-- MATERIAL SUPPLIED follows --
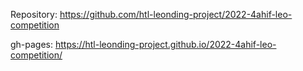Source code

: Repository: https://github.com/htl-leonding-project/2022-4ahif-leo-competition

gh-pages: https://htl-leonding-project.github.io/2022-4ahif-leo-competition/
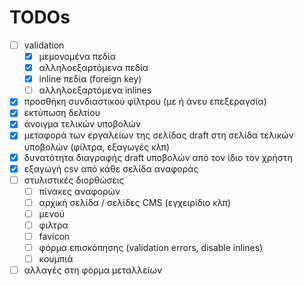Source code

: # TODOs

- [ ] validation
  - [x] μεμονομένα πεδία
  - [x] αλληλοεξαρτόμενα πεδία
  - [x] inline πεδία (foreign key)
  - [ ] αλληλοεξαρτόμενα inlines
- [x] προσθήκη συνδιαστικού φίλτρου (με ή άνευ επεξεραγσία)
- [x] εκτύπωση δελτίου
- [x] άνοιγμα τελικών υποβολών
- [x] μεταφορά των εργαλείων της σελίδας draft στη σελίδα τελικών υποβολών (φίλτρα, εξαγωγές κλπ)
- [x] δυνατότητα διαγραφής draft υποβολών από τον ίδιο τον χρήστη
- [x] εξαγωγή csv από κάθε σελίδα αναφοράς
- [ ] στυλιστικές διορθώσεις
  - [ ] πίνακες αναφορών
  - [ ] αρχική σελίδα / σελίδες CMS (εγχειρίδιο κλπ)
  - [ ] μενού
  - [ ] φιλτρα
  - [ ] favicon
  - [ ] φόρμα επισκόπησης (validation errors, disable inlines)
  - [ ] κουμπιά
- [ ] αλλαγές στη φόρμα μεταλλείων
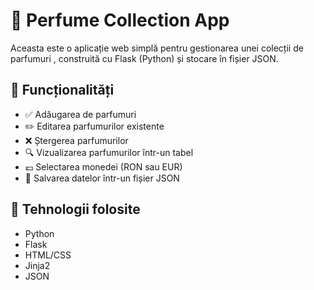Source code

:# 💐 Perfume Collection App

Aceasta este o aplicație web simplă pentru gestionarea unei colecții de parfumuri
, construită cu Flask (Python) și stocare în fișier JSON.

## 📌 Funcționalități

- ✅ Adăugarea de parfumuri
- ✏️ Editarea parfumurilor existente
- ❌ Ștergerea parfumurilor
- 🔍 Vizualizarea parfumurilor într-un tabel
- 💶 Selectarea monedei (RON sau EUR)
- 📁 Salvarea datelor într-un fișier JSON


## 🚀 Tehnologii folosite

- Python
- Flask
- HTML/CSS
- Jinja2
- JSON 
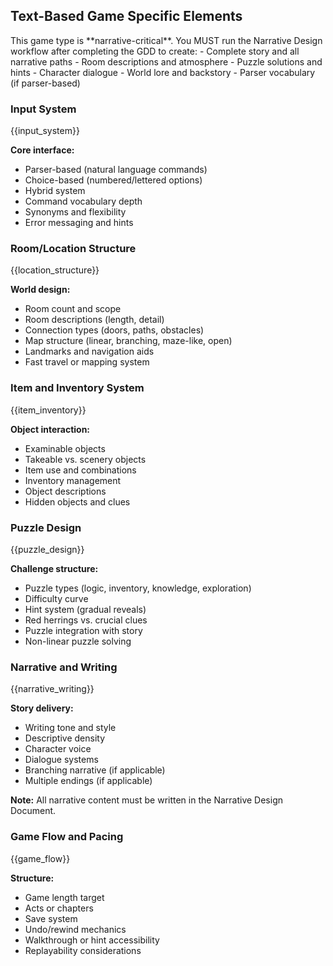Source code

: ## Text-Based Game Specific Elements

<narrative-workflow-critical>
This game type is **narrative-critical**. You MUST run the Narrative Design workflow after completing the GDD to create:
- Complete story and all narrative paths
- Room descriptions and atmosphere
- Puzzle solutions and hints
- Character dialogue
- World lore and backstory
- Parser vocabulary (if parser-based)
</narrative-workflow-critical>

### Input System

{{input_system}}

**Core interface:**

- Parser-based (natural language commands)
- Choice-based (numbered/lettered options)
- Hybrid system
- Command vocabulary depth
- Synonyms and flexibility
- Error messaging and hints

### Room/Location Structure

{{location_structure}}

**World design:**

- Room count and scope
- Room descriptions (length, detail)
- Connection types (doors, paths, obstacles)
- Map structure (linear, branching, maze-like, open)
- Landmarks and navigation aids
- Fast travel or mapping system

### Item and Inventory System

{{item_inventory}}

**Object interaction:**

- Examinable objects
- Takeable vs. scenery objects
- Item use and combinations
- Inventory management
- Object descriptions
- Hidden objects and clues

### Puzzle Design

{{puzzle_design}}

**Challenge structure:**

- Puzzle types (logic, inventory, knowledge, exploration)
- Difficulty curve
- Hint system (gradual reveals)
- Red herrings vs. crucial clues
- Puzzle integration with story
- Non-linear puzzle solving

### Narrative and Writing

{{narrative_writing}}

**Story delivery:**

- Writing tone and style
- Descriptive density
- Character voice
- Dialogue systems
- Branching narrative (if applicable)
- Multiple endings (if applicable)

**Note:** All narrative content must be written in the Narrative Design Document.

### Game Flow and Pacing

{{game_flow}}

**Structure:**

- Game length target
- Acts or chapters
- Save system
- Undo/rewind mechanics
- Walkthrough or hint accessibility
- Replayability considerations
-- MATERIAL SUPPLIED concluded --
Each entry should be set down exactly, pictures excluded.

Source code

: Repository: https://github.com/htl-leonding-project/2022-4ahif-leo-competition

gh-pages: https://htl-leonding-project.github.io/2022-4ahif-leo-competition/
Source code

: # TODOs

- [ ] validation
  - [x] μεμονομένα πεδία
  - [x] αλληλοεξαρτόμενα πεδία
  - [x] inline πεδία (foreign key)
  - [ ] αλληλοεξαρτόμενα inlines
- [x] προσθήκη συνδιαστικού φίλτρου (με ή άνευ επεξεραγσία)
- [x] εκτύπωση δελτίου
- [x] άνοιγμα τελικών υποβολών
- [x] μεταφορά των εργαλείων της σελίδας draft στη σελίδα τελικών υποβολών (φίλτρα, εξαγωγές κλπ)
- [x] δυνατότητα διαγραφής draft υποβολών από τον ίδιο τον χρήστη
- [x] εξαγωγή csv από κάθε σελίδα αναφοράς
- [ ] στυλιστικές διορθώσεις
  - [ ] πίνακες αναφορών
  - [ ] αρχική σελίδα / σελίδες CMS (εγχειρίδιο κλπ)
  - [ ] μενού
  - [ ] φιλτρα
  - [ ] favicon
  - [ ] φόρμα επισκόπησης (validation errors, disable inlines)
  - [ ] κουμπιά
- [ ] αλλαγές στη φόρμα μεταλλείων
Source code

:# 💐 Perfume Collection App

Aceasta este o aplicație web simplă pentru gestionarea unei colecții de parfumuri
, construită cu Flask (Python) și stocare în fișier JSON.

## 📌 Funcționalități

- ✅ Adăugarea de parfumuri
- ✏️ Editarea parfumurilor existente
- ❌ Ștergerea parfumurilor
- 🔍 Vizualizarea parfumurilor într-un tabel
- 💶 Selectarea monedei (RON sau EUR)
- 📁 Salvarea datelor într-un fișier JSON


## 🚀 Tehnologii folosite

- Python
- Flask
- HTML/CSS
- Jinja2
- JSON 
Source code

: ## Text-Based Game Specific Elements

<narrative-workflow-critical>
This game type is **narrative-critical**. You MUST run the Narrative Design workflow after completing the GDD to create:
- Complete story and all narrative paths
- Room descriptions and atmosphere
- Puzzle solutions and hints
- Character dialogue
- World lore and backstory
- Parser vocabulary (if parser-based)
</narrative-workflow-critical>

### Input System

{{input_system}}

**Core interface:**

- Parser-based (natural language commands)
- Choice-based (numbered/lettered options)
- Hybrid system
- Command vocabulary depth
- Synonyms and flexibility
- Error messaging and hints

### Room/Location Structure

{{location_structure}}

**World design:**

- Room count and scope
- Room descriptions (length, detail)
- Connection types (doors, paths, obstacles)
- Map structure (linear, branching, maze-like, open)
- Landmarks and navigation aids
- Fast travel or mapping system

### Item and Inventory System

{{item_inventory}}

**Object interaction:**

- Examinable objects
- Takeable vs. scenery objects
- Item use and combinations
- Inventory management
- Object descriptions
- Hidden objects and clues

### Puzzle Design

{{puzzle_design}}

**Challenge structure:**

- Puzzle types (logic, inventory, knowledge, exploration)
- Difficulty curve
- Hint system (gradual reveals)
- Red herrings vs. crucial clues
- Puzzle integration with story
- Non-linear puzzle solving

### Narrative and Writing

{{narrative_writing}}

**Story delivery:**

- Writing tone and style
- Descriptive density
- Character voice
- Dialogue systems
- Branching narrative (if applicable)
- Multiple endings (if applicable)

**Note:** All narrative content must be written in the Narrative Design Document.

### Game Flow and Pacing

{{game_flow}}

**Structure:**

- Game length target
- Acts or chapters
- Save system
- Undo/rewind mechanics
- Walkthrough or hint accessibility
- Replayability considerations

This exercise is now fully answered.